У Чумковых празднование Рождества свелось к новой скатерти на стол и чуть более сытным, чем повседневные, блюдам. Цветных ниток не нашлось, и Тамила вышила мережкой платочки для Насти и матушки, преподнесла в подарок. Уличный клекот долго не давал уснуть, пустая постель холодила, из окна сочились морозец и дурные мысли. Что она будет делать, если с любимым случится плохое? Самое правильное – наложить на себя руки, но это из книжек. Почему ей выпало снова оказаться зависимой и бесполезной, искать, к кому бы прилепиться? На большевистских митингах говорилось о женских правах, мол, они ничем не уступали мужским. Теперь те, кто голосил с трибун, прорвались к власти, и где польза? Они только забрали суженого и последние ломтики наследного капитала. Если раньше думалось, что можно сговориться с матерью и получить свое приданое, то теперь все надежды растворились в мутном небе вместе с печным дымком. В Старомонетном у нее имелись под рукой книги и рукоделие, знакомые для времяпровождения и болтушка Олимпиада, чтобы заботиться о преходящем. А что нынче? Утюг, кастрюли и выгребная яма на дворе.

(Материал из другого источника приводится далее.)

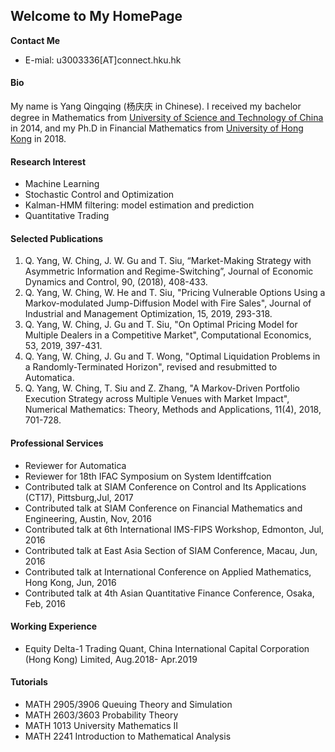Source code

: ## Welcome to My HomePage
**Contact Me**
- E-mial: u3003336[AT]connect.hku.hk

#### Bio 
My name is Yang Qingqing (杨庆庆 in Chinese). I received my bachelor degree in Mathematics from [University of Science and Technology of China](http://math.ustc.edu.cn/new/En/) in 2014, and my Ph.D in Financial Mathematics from [University of Hong Kong](http://www.math.hku.hk/) in 2018.  

#### Research Interest 
- Machine Learning 
- Stochastic Control and Optimization 
- Kalman-HMM filtering: model estimation  and prediction 
- Quantitative Trading  
 

#### Selected Publications  

1. Q. Yang, W. Ching, J. W. Gu and T. Siu, “Market-Making Strategy with Asymmetric Information and Regime-Switching”, Journal of Economic Dynamics and Control, 90, (2018), 408-433. 
2. Q. Yang, W. Ching, W. He and  T. Siu, "Pricing Vulnerable Options Using a Markov-modulated Jump-Diffusion Model with Fire Sales", Journal of Industrial and Management Optimization, 15, 2019, 293-318.
3. Q. Yang, W. Ching, J. Gu and T. Siu, "On Optimal Pricing Model for Multiple Dealers in a Competitive Market", Computational Economics, 53, 2019, 397-431.
4. Q. Yang, W. Ching, J. Gu and T. Wong, "Optimal Liquidation Problems in a Randomly-Terminated Horizon", revised and resubmitted to Automatica.
5. Q. Yang, W. Ching, T. Siu and  Z. Zhang, "A Markov-Driven Portfolio Execution Strategy across Multiple Venues with Market Impact", Numerical Mathematics: Theory, Methods and Applications, 11(4), 2018, 701-728.
 

#### Professional Services
- Reviewer for Automatica
- Reviewer for 18th IFAC Symposium on System Identiffcation
- Contributed talk at SIAM Conference on Control and Its Applications (CT17), Pittsburg,Jul, 2017
- Contributed talk at SIAM Conference on Financial Mathematics and Engineering, Austin, Nov, 2016
- Contributed talk at 6th International IMS-FIPS Workshop, Edmonton, Jul, 2016
- Contributed talk at East Asia Section of SIAM Conference, Macau, Jun, 2016
- Contributed talk at International Conference on Applied Mathematics, Hong Kong, Jun, 2016
- Contributed talk at 4th Asian Quantitative Finance Conference, Osaka, Feb, 2016
 
#### Working Experience 
- Equity Delta-1 Trading Quant, China International Capital Corporation (Hong Kong) Limited, Aug.2018- Apr.2019
 
 
#### Tutorials 
- MATH 2905/3906 Queuing Theory and Simulation
- MATH 2603/3603 Probability Theory
- MATH 1013 University Mathematics II
- MATH 2241 Introduction to Mathematical Analysis


  
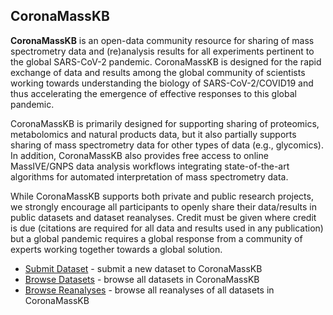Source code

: <h2>CoronaMassKB</h2>

**CoronaMassKB** is an open-data community resource for sharing of mass spectrometry data and (re)analysis results for all experiments pertinent to the global SARS-CoV-2 pandemic. CoronaMassKB is designed for the rapid exchange of data and results among the global community of scientists working towards understanding the biology of SARS-CoV-2/COVID19 and thus accelerating the emergence of effective responses to this global pandemic.

CoronaMassKB is primarily designed for supporting sharing of proteomics, metabolomics and natural products data, but it also partially supports sharing of mass spectrometry data for other types of data (e.g., glycomics). In addition, CoronaMassKB also provides free access to online MassIVE/GNPS data analysis workflows integrating state-of-the-art algorithms for automated interpretation of mass spectrometry data.

While CoronaMassKB supports both private and public research projects, we strongly encourage all participants to openly share their data/results in public datasets and dataset reanalyses. Credit must be given where credit is due (citations are required for all data and results used in any publication) but a global pandemic requires a global response from a community of experts working together towards a global solution.

* [Submit Dataset](../submission_workflow.md) - submit a new dataset to CoronaMassKB
* [Browse Datasets](https://massive.ucsd.edu/ProteoSAFe/corona-mass-kb-datasets.jsp#%7B%22query%22%3A%7B%7D%2C%22table_sort_history%22%3A%22createdMillis_dsc%22%2C%22keywords_input%22%3A%22CoronaMassKB%22%7D) - browse all datasets in CoronaMassKB
* [Browse Reanalyses](https://massive.ucsd.edu/ProteoSAFe/corona-mass-kb-reanalyses.jsp#%7B%22query%22%3A%7B%7D%2C%22table_sort_history%22%3A%22createdMillis_dsc%22%2C%22dataset_keywords_input%22%3A%22CoronaMassKB%22%7D) - browse all reanalyses of all datasets in CoronaMassKB
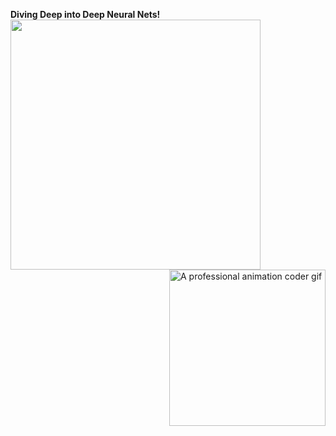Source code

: **Diving Deep into Deep Neural Nets!**
<img src="[your-gif.gif](https://github.com/ragitu5552/ragitu5552/blob/master/naruto-run-unscreen.gif)" width="400">
<img src="https://github.com/user-attachments/assets/754f7f48-57b4-4b8f-9054-b21ef7803698" width="250px" align="right" alt="A professional animation coder gif"/>
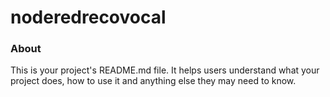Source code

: noderedrecovocal
================

### About

This is your project's README.md file. It helps users understand what your
project does, how to use it and anything else they may need to know.
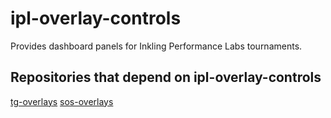 # ipl-overlay-controls

Provides dashboard panels for Inkling Performance Labs tournaments.

## Repositories that depend on ipl-overlay-controls

[tg-overlays](https://github.com/inkfarer/tg-overlays)
[sos-overlays](https://github.com/inkfarer/sos-overlays)
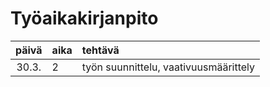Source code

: # Työaikakirjanpito

| päivä | aika | tehtävä  |
| :----:|:-----| :-----|
| 30.3. | 2    | työn suunnittelu, vaativuusmäärittely |
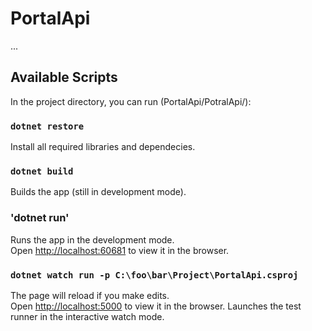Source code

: # PortalApi

...

## Available Scripts

In the project directory, you can run (PortalApi/PotralApi/):

### `dotnet restore`

Install all required libraries and dependecies.

### `dotnet build`

Builds the app (still in development mode).

### 'dotnet run'

Runs the app in the development mode.<br />
Open [http://localhost:60681](http://localhost:60681) to view it in the browser.

### `dotnet watch run -p C:\foo\bar\Project\PortalApi.csproj`

The page will reload if you make edits.<br />
Open [http://localhost:5000](http://localhost:5001) to view it in the browser.
Launches the test runner in the interactive watch mode.<br />
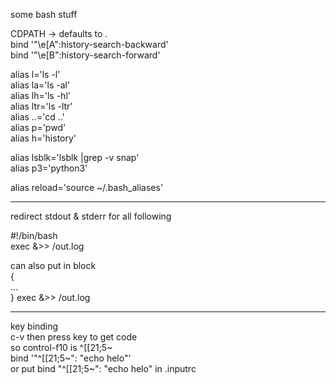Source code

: some bash stuff

CDPATH -> defaults to .  
bind '"\e[A":history-search-backward'  
bind '"\e[B":history-search-forward'  
  
  
  
alias l='ls -l'  
alias la='ls -al'  
alias lh='ls -hl'  
alias ltr='ls -ltr'  
alias ..='cd ..'  
alias p='pwd'  
alias h='history'  
  

alias lsblk='lsblk |grep -v snap'  
alias p3='python3'  
  
alias reload='source ~/.bash_aliases'  


---------------
redirect stdout & stderr for all following  
 
#!/bin/bash  
exec &>> /out.log  
  
can also put in block  
{  
  ...  
} exec &>> /out.log  


--------------------  
key binding  
c-v then press key to get code  
so control-f10 is ^[[21;5~  
bind '"^[[21;5~": "echo helo"'  
or put bind "^[[21;5~": "echo helo" in .inputrc  



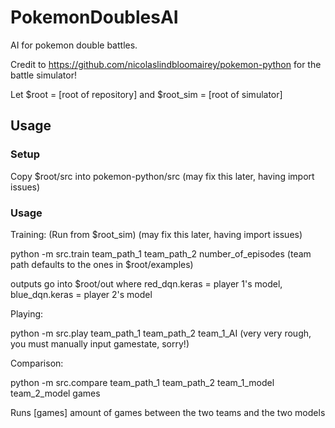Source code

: # PokemonDoublesAI
AI for pokemon double battles.

Credit to https://github.com/nicolaslindbloomairey/pokemon-python for the battle simulator!

Let $root = [root of repository] and $root_sim = [root of simulator]



## Usage

### Setup

  Copy $root/src into pokemon-python/src (may fix this later, having import issues)

### Usage

Training: (Run from $root_sim) (may fix this later, having import issues)

  python -m src.train team_path_1 team_path_2 number_of_episodes (team path defaults to the ones in $root/examples)

outputs go into $root/out where red_dqn.keras = player 1's model, blue_dqn.keras = player 2's model

Playing:

  python -m src.play team_path_1 team_path_2 team_1_AI (very very rough, you must manually input gamestate, sorry!)

Comparison:

  python -m src.compare team_path_1 team_path_2 team_1_model team_2_model games 

Runs [games] amount of games between the two teams and the two models
  
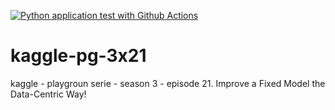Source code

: [![Python application test with Github Actions](https://github.com/anielv95/kaggle-pg-3x21/actions/workflows/main.yml/badge.svg)](https://github.com/anielv95/kaggle-pg-3x21/actions/workflows/main.yml)

# kaggle-pg-3x21
kaggle - playgroun serie - season 3 - episode 21. Improve a Fixed Model the Data-Centric Way!
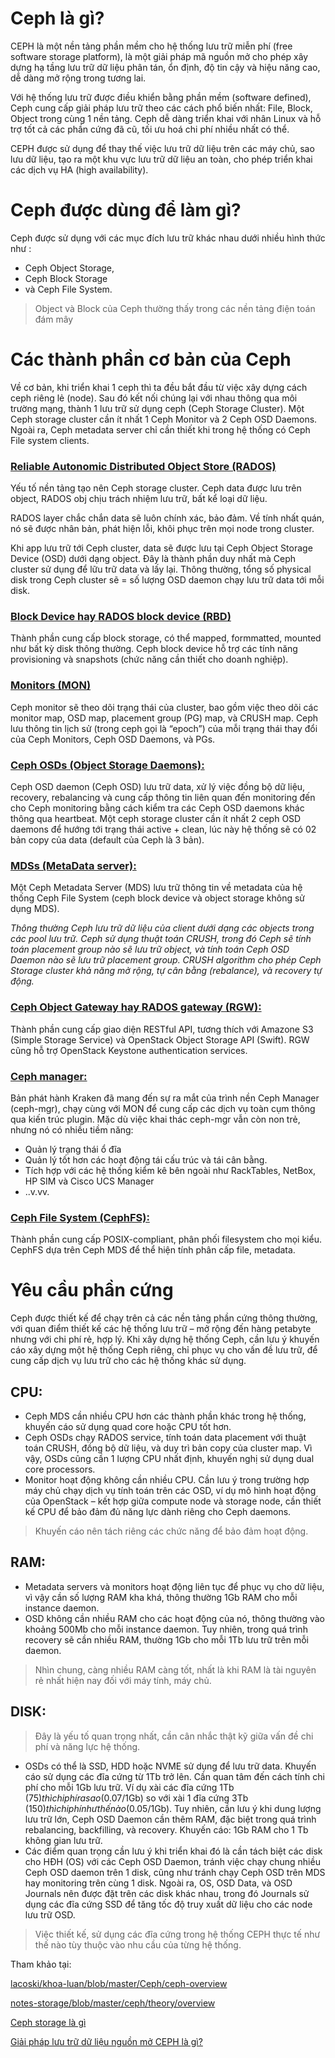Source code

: # Ceph là gì?

CEPH là một nền tảng phần mềm cho hệ thống lưu trữ miễn phí (free software storage platform), là một giải pháp mã nguồn mở cho phép xây dựng hạ tầng lưu trữ dữ liệu phân tán, ổn định, độ tin cậy và hiệu năng cao, dễ dàng mở rộng trong tương lai.

Với hệ thống lưu trữ được điều khiển bằng phần mềm (software defined), Ceph cung cấp giải pháp lưu trữ theo các cách phổ biến nhất: File, Block, Object trong cùng 1 nền tảng. Ceph dễ dàng triển khai với nhân Linux và hỗ trợ tốt cả các phần cứng đã cũ, tối ưu hoá chi phí nhiều nhất có thể. 

CEPH được sử dụng để thay thế việc lưu trữ dữ liệu trên các máy chủ, sao lưu dữ liệu, tạo ra một khu vực lưu trữ dữ liệu an toàn, cho phép triển khai các dịch vụ HA (high availability).

# Ceph được dùng để làm gì?

Ceph được sử dụng với các mục đích lưu trữ khác nhau dưới nhiều hình thức như :
  + Ceph Object Storage, 
  + Ceph Block Storage  
  + và Ceph File System.
> Object và Block của Ceph thường thấy trong các nền tảng điện toán đám mây

# Các thành phần cơ bản của Ceph

Về cơ bản, khi triển khai 1 ceph thì ta đều bắt đầu từ việc xây dựng cách ceph riêng lẻ (node). Sau đó kết nối chúng lại với nhau thông qua môi trường mạng, thành 1 lưu trữ sử dụng ceph (Ceph Storage Cluster). Một Ceph storage cluster cần ít nhất 1 Ceph Monitor và 2 Ceph OSD Daemons. Ngoài ra, Ceph metadata server chỉ cần thiết khi trong hệ thống có Ceph File system clients.

### [Reliable Autonomic Distributed Object Store (RADOS)]()

Yếu tố nền tảng tạo nên Ceph storage cluster. Ceph data được lưu trên object, RADOS obj chịu trách nhiệm lưu trữ, bất kể loại dữ liệu.

RADOS layer chắc chắn data sẽ luôn chính xác, bảo đảm. Về tính nhất quán, nó sẽ được nhân bản, phát hiện lỗi, khôi phục trên mọi node trong cluster.

Khi app lưu trữ tới Ceph cluster, data sẽ được lưu tại Ceph Object Storage Device (OSD) dưới dạng object. Đây là thành phần duy nhất mà Ceph cluster sử dụng để lữu trữ data và lấy lại. Thông thường, tổng số physical disk trong Ceph cluster sẽ = số lượng OSD daemon chạy lưu trữ data tới mỗi disk.

### [Block Device hay RADOS block device (RBD)]()

Thành phần cung cấp block storage, có thể mapped, formmatted, mounted như bất kỳ disk thông thường. Ceph block device hỗ trợ các tính năng provisioning và snapshots (chức năng cần thiết cho doanh nghiệp).

### [Monitors (MON)]()

Ceph monitor sẽ theo dõi trạng thái của cluster, bao gồm việc theo dõi các monitor map, OSD map, placement group (PG) map, và CRUSH map. Ceph lưu thông tin lịch sử (trong ceph gọi là “epoch”) của mỗi trạng thái thay đổi của Ceph Monitors, Ceph OSD Daemons, và PGs. 

### [Ceph OSDs (Object Storage Daemons):]()

Ceph OSD daemon (Ceph OSD) lưu trữ data, xử lý việc đồng bộ dữ liệu, recovery, rebalancing và cung cấp thông tin liên quan đến monitoring đến cho Ceph monitoring bằng cách kiểm tra các Ceph OSD daemons khác thông qua heartbeat. Một ceph storage cluster cần ít nhất 2 ceph OSD daemons để hướng tới trạng thái active + clean, lúc này hệ thống sẽ có 02 bản copy của data (default của Ceph là 3 bản).

### [MDSs (MetaData server):]()

Một Ceph Metadata Server (MDS) lưu trữ thông tin về metadata của hệ thống Ceph File System (ceph block device và object storage không sử dụng MDS).

_Thông thường Ceph lưu trữ dữ liệu của client dưới dạng các objects trong các pool lưu trữ. Ceph sử dụng thuật toán CRUSH, trong đó Ceph sẽ tính toán placement group nào sẽ lưu trữ object, và tính toán Ceph OSD Daemon nào sẽ lưu trữ placement group. CRUSH algorithm cho phép Ceph Storage cluster khả năng mở rộng, tự cân bằng (rebalance), và recovery tự động._

### [Ceph Object Gateway hay RADOS gateway (RGW):]()

Thành phần cung cấp giao diện RESTful API, tương thích với Amazone S3 (Simple Storage Service) và OpenStack Object Storage API (Swift). RGW cũng hỗ trợ OpenStack Keystone authentication services.

### [Ceph manager:]()
Bản phát hành Kraken đã mang đến sự ra mắt của trình nền Ceph Manager (ceph-mgr), chạy cùng với MON để cung cấp các dịch vụ toàn cụm thông qua kiến trúc plugin. Mặc dù việc khai thác ceph-mgr vẫn còn non trẻ, nhưng nó có nhiều tiềm năng:
  - Quản lý trạng thái ổ đĩa
  - Quản lý tốt hơn các hoạt động tái cấu trúc và tái cân bằng.
  - Tích hợp với các hệ thống kiểm kê bên ngoài như RackTables, NetBox, HP SIM và Cisco UCS Manager
  - ..v.vv.

### [Ceph File System (CephFS):]()

Thành phần cung cấp POSIX-compliant, phân phối filesystem cho mọi kiểu. CephFS dựa trên Ceph MDS để thể hiện tính phân cấp file, metadata.

# Yêu cầu phần cứng

Ceph được thiết kế để chạy trên cả các nền tảng phần cứng thông thường, với quan điểm thiết kế các hệ thống lưu trữ – mở rộng đến hàng petabyte nhưng với chi phí rẻ, hợp lý. Khi xây dựng hệ thống Ceph, cần lưu ý khuyến cáo xây dựng một hệ thống Ceph riêng, chỉ phục vụ cho vấn đề lưu trữ, để cung cấp dịch vụ lưu trữ cho các hệ thống khác sử dụng.

## CPU:
 - Ceph MDS cần nhiều CPU hơn các thành phần khác trong hệ thống, khuyến cáo sử dụng quad core hoặc CPU tốt hơn.
 - Ceph OSDs chạy RADOS service, tính toán data placement với thuật toán CRUSH, đồng bộ dữ liệu, và duy trì bản copy của cluster map. Vì vậy, OSDs cũng cần 1 lượng CPU nhất định, khuyến nghị sử dụng dual core processors.
 - Monitor hoạt động không cần nhiều CPU. Cần lưu ý trong trường hợp máy chủ chạy dịch vụ tính toán trên các OSD, ví dụ mô hình hoạt động của OpenStack – kết hợp giữa compute node và storage node, cần thiết kế CPU để bảo đảm đủ năng lực dành riêng cho Ceph daemons.
 > Khuyến cáo nên tách riêng các chức năng để bảo đảm hoạt động.

## RAM:

  - Metadata servers và monitors hoạt động liên tục để phục vụ cho dữ liệu, vì vậy cần số lượng RAM kha khá, thông thường 1Gb RAM cho mỗi instance daemon.
  - OSD không cần nhiều RAM cho các hoạt động của nó, thông thường vào khoảng 500Mb cho mỗi instance daemon. Tuy nhiên, trong quá trình recovery sẽ cần nhiều RAM, thường 1Gb cho mỗi 1Tb lưu trữ trên mỗi daemon.
  > Nhìn chung, càng nhiều RAM càng tốt, nhất là khi RAM là tài nguyên rẻ nhất hiện nay đối với máy tính, máy chủ.

## DISK:
  > Đây là yếu tố quan trọng nhất, cần cân nhắc thật kỹ giữa vấn đề chi phí và năng lực hệ thống.
  - OSDs có thể là SSD, HDD hoặc NVME sử dụng để lưu trữ data. Khuyến cáo sử dụng các đĩa cứng từ 1Tb trở lên. Cần quan tâm đến cách tính chi phí cho mỗi 1Gb lưu trữ. Ví dụ xài các đĩa cứng 1Tb ($75) thì chi phí ra sao ($0.07/1Gb) so với xài 1 đĩa cứng 3Tb ($150) thì chi phí như thế nào ($0.05/1Gb). Tuy nhiên, cần lưu ý khi dung lượng lưu trữ lớn, Ceph OSD Daemon cần thêm RAM, đặc biệt trong quá trình rebalancing, backfilling, và recovery. Khuyến cáo: 1Gb RAM cho 1 Tb không gian lưu trữ.
  - Các điểm quan trọng cần lưu ý khi triển khai đó là cần tách biệt các disk cho HĐH (OS) với các Ceph OSD Daemon, tránh việc chạy chung nhiều Ceph OSD daemon trên 1 disk, cũng như tránh chạy Ceph OSD trên MDS hay monitoring trên cùng 1 disk. Ngoài ra, OS, OSD Data, và OSD Journals nên được đặt trên các disk khác nhau, trong đó Journals sử dụng các đĩa cứng SSD để tăng tốc độ truy xuất dữ liệu cho các node lưu trữ OSD.
  > Việc thiết kế, sử dụng các đĩa cứng trong hệ thống CEPH thực tế như thế nào tùy thuộc vào nhu cầu của từng hệ thống.




Tham khảo tại: 

[lacoski/khoa-luan/blob/master/Ceph/ceph-overview](https://github.com/lacoski/khoa-luan/blob/master/Ceph/ceph-overview.md)

[notes-storage/blob/master/ceph/theory/overview](https://github.com/thaonv1/notes-storage/blob/master/ceph/theory/overview.md)

[Ceph storage là gì](https://www.xn--st-j9s.vn/2022/03/meo-ceph-storage-la-gi.html#)

[Giải pháp lưu trữ dữ liệu nguồn mở CEPH là gì?](https://taknet.com.vn/giai-phap-luu-tru-du-lieu-nguon-mo-ceph-la-gi/)
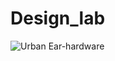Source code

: # Design_lab

![Urban Ear-hardware](https://github.com/sethiudit/Design_lab/assets/108585785/4219c635-63e7-4fe1-a7bc-bf768baa7dc1)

До конца зимы Тамила проскучала, а с первыми теплыми деньками решила, что дальше терпеть у нее не получится. Вечером она подошла к Анастасии, посмотрела на золотившийся на сковороде лук, попросила:
– Настюша, голубушка, помоги мне найти службу. Я тоже хочу… могу… в общем, так проще будет, карточек побольше и вообще…
Место нашлось на швейной фабрике, это радовало, потому как из всех трудовых повинностей шитье давалось легче всего. Вставать до зари, бежать по промозглому переулку, тесниться в трамвае – это все стало чередой испытаний на прочность. Но вот что удивительно: на фабрику приходили не одни лишь простолюдинки. Попадались аристократические носы, нежная кожа и старинные фамилии. Очевидно, даже не уйди Тамила из дома в теплый сентябрьский вечер, сейчас пришлось бы несладко, и, кто знает, не оказаться бы ей при любом раскладе за этими же рулонами сукна, в обществе этих же товарок.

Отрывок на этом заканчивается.